The City’s takeover of development and operation of Brooklyn Bridge Park was widely hailed as a way to move the project forward and, perhaps, to find ways to fund park maintenance without relying on revenue from on-site housing and commercial operations. However, critics of these sources of funding are finding little comfort in the City’s plans for a new park operating entity.
The Brooklyn Paper: Meet the new operating “entity” for Brooklyn Bridge Park — same as the old operating “entity” for Brooklyn Bridge Park.
That was the over-riding message delivered by critics of the city’s takeover plan for the $350-million waterfront development, which replaces the state’s development agency with a new city entity that will continue to build the greenspace and residential component without public input.
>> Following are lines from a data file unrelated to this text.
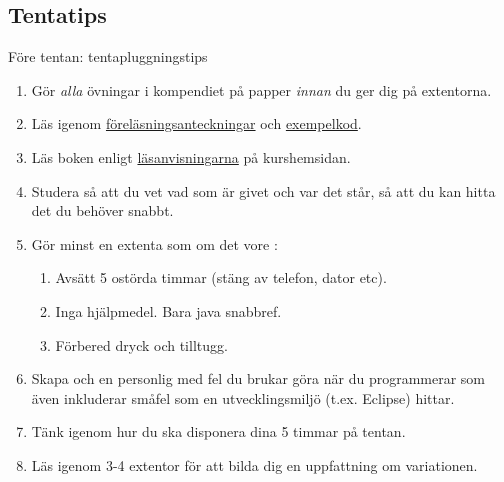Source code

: \documentclass{lecturenotes}
\begin{document}
\subsection{Tentatips}
\begin{Slide}{Före tentan: tentapluggningstips}\footnotesize
\begin{enumerate}
\item Gör \emph{alla} övningar i kompendiet på papper \emph{innan} du ger dig på extentorna. 
\item Läs igenom \href{https://github.com/bjornregnell/lth-eda016-2015/tree/master/lectures/notes}{föreläsningsanteckningar} och \href{https://github.com/bjornregnell/lth-eda016-2015/tree/master/lectures/examples/eclipse-ws/lecture-examples/src}{exempelkod}.
\item Läs boken enligt  \href{http://cs.lth.se/eda016/foerelaesningar-2015/}{läsanvisningarna} på kurshemsidan.
\item Studera   så att du vet vad som är givet och var det står, så att du kan hitta det du behöver snabbt.
\item Gör minst en extenta som om det vore : 
\begin{enumerate}\footnotesize
\item Avsätt 5 ostörda timmar (stäng av telefon, dator etc).
\item Inga hjälpmedel. Bara java snabbref.
\item Förbered dryck och tilltugg.
\end{enumerate}
\item Skapa och  en personlig  med fel du brukar göra när du programmerar som även inkluderar småfel som en utvecklingsmiljö (t.ex. Eclipse) hittar.
\item Tänk igenom hur du ska disponera dina 5 timmar på tentan.
\item Läs igenom 3-4 extentor för att bilda dig en uppfattning om variationen.
\end{enumerate}
\end{Slide}
\end{document}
Roy Sloane, identified in the Brooklyn Paper article as a member of the Cobble Hill Association, is quoted as saying at a hearing yesterday evening that he is “at a loss to find one way in which the public benefits by [the plan].” Sloane’s wife, Judi Francis, identified as president of the Brooklyn Bridge Park Defense Fund, is quoted as observing that the complex structure of the City’s operating entity “is designed…to keep the public out”. However, State Senator Daniel Squadron was more sanguine about the new entity’s prospects. He noted that, while he understands concern about the entity’s responsiveness to public input, he belives that the inclusion of representatives of elected officials (Squadron, Assembly Member Joan Millman and City Council Member Steve Levin will be represented on the entity’s board) will make it more open and transparent.